Just when I thought the Social Media “revolution” was actually revolutionizing the legal industry, we now have more and more people expressing their refusal to adopt due to the “permanence” of posts.
Two different occurrences recently reminded me that I needed to expand thought into this realm. Occurrence 1: a legal administration group I’m involved in started “cautioning” its members (member to member forum, NOT the organization speaking) on the permanence of social media posts. Occurrence 2: a blog entry by the talented Nancy Myrland called “Should Law Firms Ban Use of Facebook at Work?” Nancy shows a quick example of how to engage your entire firm in the marketing efforts of the firm by empowering the attorneys and staff to use social media with proper guidelines and examples. I’ll talk about this idea (which I love) shortly.
For now, let’s focus back to the Permanence issue. There’s no doubt that things posted online are now being indexed and saved in the archives for eternity, somewhere, by someone, not necessarily the original location you may have posted. For example, if you post “I had a great day at the ALA Conference in Boston” on Twitter, you should realize that Google reads and indexes everything on twitter. So, what’s wrong with that tweet? And what’s wrong with saying, “I just read a great blog entry by Nancy Myrland about law firms banning Facebook at work” with a link? Who cares if it’s permanent? Am I fearful that perhaps Nancy might someday be accused of something OUTLANDISH and by my “liking” her article therefore I’m associated with her? That’s absurd.

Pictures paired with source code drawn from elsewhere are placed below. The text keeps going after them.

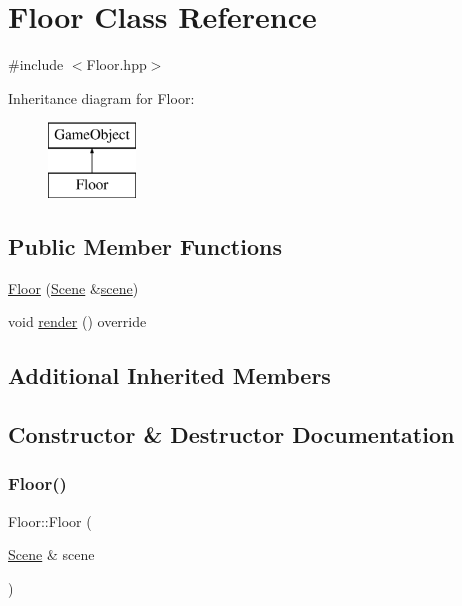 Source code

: \hypertarget{class_floor}{}\section{Floor Class Reference}
\label{class_floor}


{\ttfamily \#include $<$Floor.\+hpp$>$}

Inheritance diagram for Floor\+:\begin{figure}[H]
\begin{center}
\leavevmode
\includegraphics[height=2.000000cm]{class_floor}
\end{center}
\end{figure}
\subsection*{Public Member Functions}
\begin{DoxyCompactItemize}
\item 
\mbox{\hyperlink{class_floor_ac3f66e1dc58f13c12d94200bc1d22caa}{Floor}} (\mbox{\hyperlink{class_scene}{Scene}} \&\mbox{\hyperlink{class_game_object_aeea61de934e13603696b4ed00e9fe42e}{scene}})
\item 
void \mbox{\hyperlink{class_floor_a243d39104b6aacb662481be4fda2d72e}{render}} () override
\end{DoxyCompactItemize}
\subsection*{Additional Inherited Members}


\subsection{Constructor \& Destructor Documentation}
\mbox{\label{class_floor_ac3f66e1dc58f13c12d94200bc1d22caa}} 
\subsubsection{\texorpdfstring{Floor()}{Floor()}}
{\footnotesize\ttfamily Floor\+::\+Floor (\begin{DoxyParamCaption}\item[{\mbox{\hyperlink{class_scene}{Scene}} \&}]{scene }\end{DoxyParamCaption})}



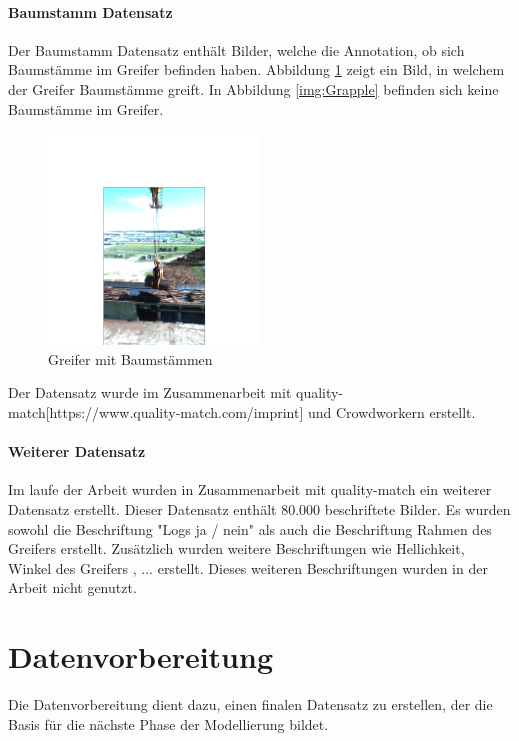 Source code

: 		\paragraph{Baumstamm Datensatz} Der Baumstamm Datensatz enthält Bilder, welche die Annotation, ob sich Baumstämme im Greifer befinden haben. Abbildung \ref{img:Logs} zeigt ein Bild, in welchem der Greifer Baumstämme greift. In Abbildung \ref{img:Grapple} befinden sich keine Baumstämme im Greifer.
		\begin{figure}[h]
			\centering
			\includegraphics[width=0.5\textwidth, center]{bilder/Grundlagen/Logs_14.png}
			\caption[Bsp. Bild: Greifer mit Baumstämmen]{Greifer mit Baumstämmen}
			\label{img:Logs}
		\end{figure}
		Der Datensatz wurde im Zusammenarbeit mit quality-match[https://www.quality-match.com/imprint] und Crowdworkern erstellt.  

		\paragraph{Weiterer Datensatz}
		Im laufe der Arbeit wurden in Zusammenarbeit mit quality-match ein weiterer Datensatz erstellt. Dieser Datensatz enthält  80.000 beschriftete Bilder. Es wurden sowohl die Beschriftung "Logs ja / nein" als auch die Beschriftung  Rahmen des Greifers erstellt. Zusätzlich wurden weitere Beschriftungen wie Hellichkeit, Winkel des Greifers , ... erstellt. Dieses weiteren Beschriftungen wurden in der Arbeit nicht genutzt.		
	
		
	\section{Datenvorbereitung}
	\label{sec:DataPreparation}

Die Datenvorbereitung dient dazu, einen finalen Datensatz zu erstellen, der die Basis für die nächste Phase der Modellierung bildet.


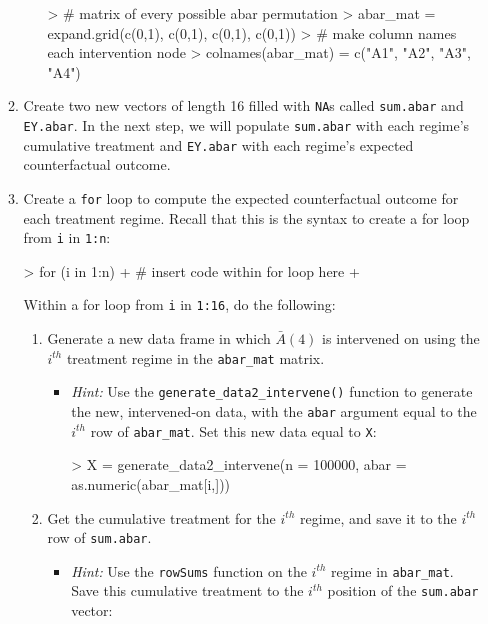 \documentclass[answers]{exam}
\begin{document}
\begin{enumerate}
\begin{enumerate}
\begin{itemize}
\begin{Schunk}
\begin{Sinput}
> # matrix of every possible abar permutation
> abar_mat = expand.grid(c(0,1), c(0,1), c(0,1), c(0,1))
> # make column names each intervention node
> colnames(abar_mat) = c("A1", "A2", "A3", "A4")
\end{Sinput}
\end{Schunk}
\end{itemize}
\item Create two new vectors of length 16 filled with \texttt{NA}s called \texttt{sum.abar} and \texttt{EY.abar}. In the next step, we will populate \texttt{sum.abar} with each regime's cumulative treatment and \texttt{EY.abar} with each regime's expected counterfactual outcome.
\item Create a \texttt{for} loop to compute the expected counterfactual outcome for each treatment regime. Recall that this is the syntax to create a for loop from \texttt{i} in \texttt{1:n}:
\begin{Schunk}
\begin{Sinput}
> for (i in 1:n) {
+   # insert code within for loop here
+ }
\end{Sinput}
\end{Schunk}
Within a for loop from \texttt{i} in \texttt{1:16}, do the following:
\begin{enumerate}
\item Generate a new data frame in which $\bar{A}(4)$ is intervened on using the $i^{th}$ treatment regime in the \texttt{abar\_mat} matrix.
\begin{itemize}
\item[] \textit{Hint:} Use the \texttt{generate\_data2\_intervene()} function to generate the new, intervened-on data, with the \texttt{abar} argument equal to the $i^{th}$ row of \texttt{abar\_mat}. Set this new data equal to \texttt{X}:
\begin{Schunk}
\begin{Sinput}
> X = generate_data2_intervene(n = 100000, abar = as.numeric(abar_mat[i,]))
\end{Sinput}
\end{Schunk}
\end{itemize}
\item Get the cumulative treatment for the $i^{th}$ regime, and save it to the $i^{th}$ row of \texttt{sum.abar}.
\begin{itemize}
\item[] \textit{Hint:} Use the \texttt{rowSums} function on the $i^{th}$ regime in \texttt{abar\_mat}. Save this cumulative treatment to the $i^{th}$ position of the \texttt{sum.abar} vector:

\end{itemize}
\end{enumerate}
\end{enumerate}
\end{enumerate}
\end{document}
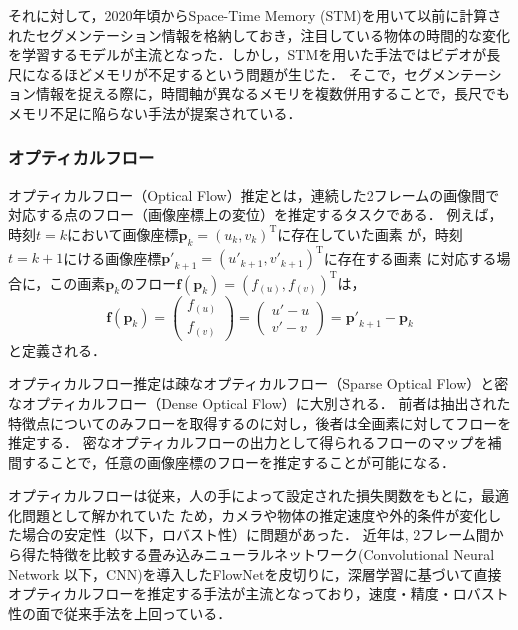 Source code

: それに対して，2020年頃からSpace-Time Memory (STM)\cite{oh2019video}を用いて以前に計算されたセグメンテーション情報を格納しておき，注目している物体の時間的な変化を学習するモデルが主流となった．しかし，STMを用いた手法ではビデオが長尺になるほどメモリが不足するという問題が生じた．
そこで，セグメンテーション情報を捉える際に，時間軸が異なるメモリを複数併用することで，長尺でもメモリ不足に陥らない手法が提案されている\cite{cheng2022xmem}．

\subsubsection{オプティカルフロー}\label{subsec:optical_flow}

オプティカルフロー（Optical Flow）推定とは，連続した2フレームの画像間で対応する点のフロー（画像座標上の変位）を推定するタスクである．
例えば，時刻$t=k$において画像座標$\mathbf{p}_k={(u_k,v_k)}^\mathrm{T}$に存在していた画素
が，時刻$t=k+1$にける画像座標${\mathbf{p}'}_{k+1}={( {u'}_{k+1}, {v'}_{k+1})}^\mathrm{T}$に存在する画素
に対応する場合に，この画素$\mathbf{p}_k$のフロー$\mathbf{f}(\mathbf{p}_k)=(f_{(u)},f_{(v)})^\mathrm{T}$は，
\begin{equation}
    \mathbf{f}(\mathbf{p}_k)=
\left(
\begin{array}{c}
     f_{(u)}  \\
     f_{(v)} 
\end{array}
\right)
=
\left(
\begin{array}{c}
     u'-u  \\
     v'-v
\end{array}
\right)
={\mathbf{p'}}_{k+1}-\mathbf{p}_k
\end{equation}
と定義される．

オプティカルフロー推定は疎なオプティカルフロー（Sparse Optical Flow）と密なオプティカルフロー（Dense Optical Flow）に大別される．
前者は抽出された特徴点についてのみフローを取得するのに対し，後者は全画素に対してフローを推定する．
密なオプティカルフローの出力として得られるフローのマップを補間することで，任意の画像座標のフローを推定することが可能になる．

オプティカルフローは従来，人の手によって設定された損失関数をもとに，最適化問題として解かれていた
\cite{chen2016full,horn1981determining,zach2007duality}ため，カメラや物体の推定速度や外的条件が変化した場合の安定性（以下，ロバスト性）に問題があった．
近年は,
2フレーム間から得た特徴を比較する畳み込みニューラルネットワーク(Convolutional Neural Network 以下，CNN)を導入したFlowNet\cite{dosovitskiy2015flownet}を皮切りに，深層学習に基づいて直接オプティカルフローを推定する手法が主流となっており，速度・精度・ロバスト性の面で従来手法を上回っている．

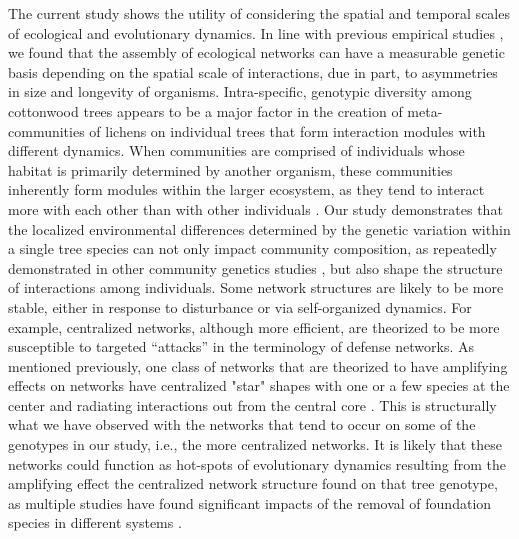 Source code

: \documentclass[fleqn,12pt]{olplainarticle}
\begin{document}
The current study shows the utility of considering the spatial and
temporal scales of ecological and evolutionary dynamics. In line with
previous empirical studies \citep{Bangert2006, Zook2010,
  Zytynska2012}, we found that the assembly of ecological networks can
have a measurable genetic basis depending on the spatial scale of
interactions, due in part, to asymmetries in size and longevity of
organisms.  Intra-specific, genotypic diversity among cottonwood trees
appears to be a major factor in the creation of meta-communities of
lichens on individual trees that form interaction modules with
different dynamics. When communities are comprised of individuals
whose habitat is primarily determined by another organism, these
communities inherently form modules within the larger ecosystem, as
they tend to interact more with each other than with other individuals
\citep{Lau2017a}. Our study demonstrates that the localized
environmental differences determined by the genetic variation within a
single tree species can not only impact community composition, as
repeatedly demonstrated in other community genetics studies
\citep{Whitham2006a, DesRoches2018TheVariation}, but also shape the
structure of interactions among individuals. Some network structures
are likely to be more stable, either in response to disturbance or via
self-organized dynamics. For example, centralized networks, although
more efficient, are theorized to be more susceptible to targeted
``attacks'' in the terminology of defense networks. As mentioned
previously, one class of networks that are theorized to have
amplifying effects on networks have centralized "star" shapes with one
or a few species at the center and radiating interactions out from the
central core \citep{Lieberman2005EvolutionaryGraphs}. This is
structurally what we have observed with the networks that tend to
occur on some of the genotypes in our study, i.e., the more
centralized networks. It is likely that these networks could function
as hot-spots of evolutionary dynamics resulting from the amplifying
effect the centralized network structure found on that tree genotype,
as multiple studies have found significant impacts of the removal of
foundation species in different systems \citep{Keith2017,
  DesRoches2018TheVariation}. 
\end{document}

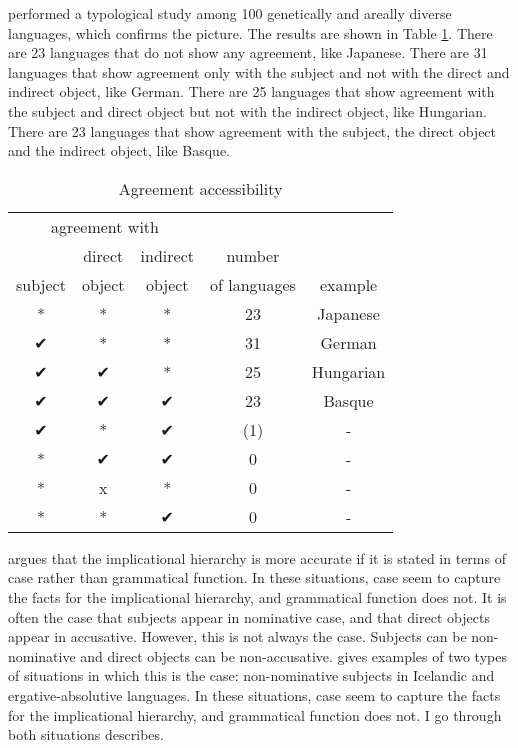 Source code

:\citet{gilligan1987} performed a typological study among 100 genetically and areally diverse languages, which confirms the picture. The results are shown in Table \ref{tbl:agr-typo}. There are 23 languages that do not show any agreement, like Japanese. There are 31 languages that show agreement only with the subject and not with the direct and indirect object, like German. There are 25 languages that show agreement with the subject and direct object but not with the indirect object, like Hungarian. There are 23 languages that show agreement with the subject, the direct object and the indirect object, like Basque.

 \begin{table}[ht]
   \center
   \caption {Agreement accessibility}
     \begin{tabular}[t]{ccccc}
       \toprule
           \multicolumn{3}{c}{agreement with} &              &         \\
       \cmidrule{1-3}
                    & direct & indirect       & number       &         \\
           subject  & object & object         & of languages & example \\
       \cmidrule{1-3} \cmidrule{4-4} \cmidrule{5-5}
           *    & * & * & 23  & Japanese    \\
           ✔    & * & * & 31  & German     \\
           ✔    & ✔ & * & 25  & Hungarian  \\
           ✔    & ✔ & ✔ & 23  & Basque     \\
           ✔    & * & ✔ & (1) & -          \\
           {*}  & ✔ & ✔ & 0   & -          \\
           {*}  & x & * & 0   & -          \\
           {*}  & * & ✔ & 0   & -          \\
       \bottomrule
     \end{tabular}
     \label{tbl:agr-typo}
 \end{table}

\citet{bobaljik2006} argues that the implicational hierarchy is more accurate if it is stated in terms of case rather than grammatical function. In these situations, case seem to capture the facts for the implicational hierarchy, and grammatical function does not. It is often the case that subjects appear in nominative case, and that direct objects appear in accusative. However, this is not always the case. Subjects can be non-nominative and direct objects can be non-accusative. \citeauthor{bobaljik2006} gives examples of two types of situations in which this is the case: non-nominative subjects in Icelandic and ergative-absolutive languages. In these situations, case seem to capture the facts for the implicational hierarchy, and grammatical function does not. I go through both situations \citeauthor{bobaljik2006} describes.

Is this a control issue that we’re seeing? I understand law firms, and corporations, feel the desire/need to control everything on the interwebs (cute/funny term for the internet), but what if you’re not saying things you’d be embarrassed to be permanent? Personally, I think posting your complaints about the permanence of social media on a forum even more embarrassing, but that’s just me perhaps.
Here on my blog, there’s an option to automatically post one entry per week that is a compilation of all your tweets from the prior week. I’m seriously considering turning on this feature! It would make finding me and my likes/dislikes all that much easier simply by scrolling through my own blog. Granted, I am part of Gen X and usually find myself more similar to Gen Y (sometimes known as Millennials) in that I run my life completely transparently online and offline. I WANT people to know and feel who I am, what my beliefs and ideas are. I want to reach out to the world knowing that sometimes connecting to people online is just as powerful as connecting in person. BE only one person.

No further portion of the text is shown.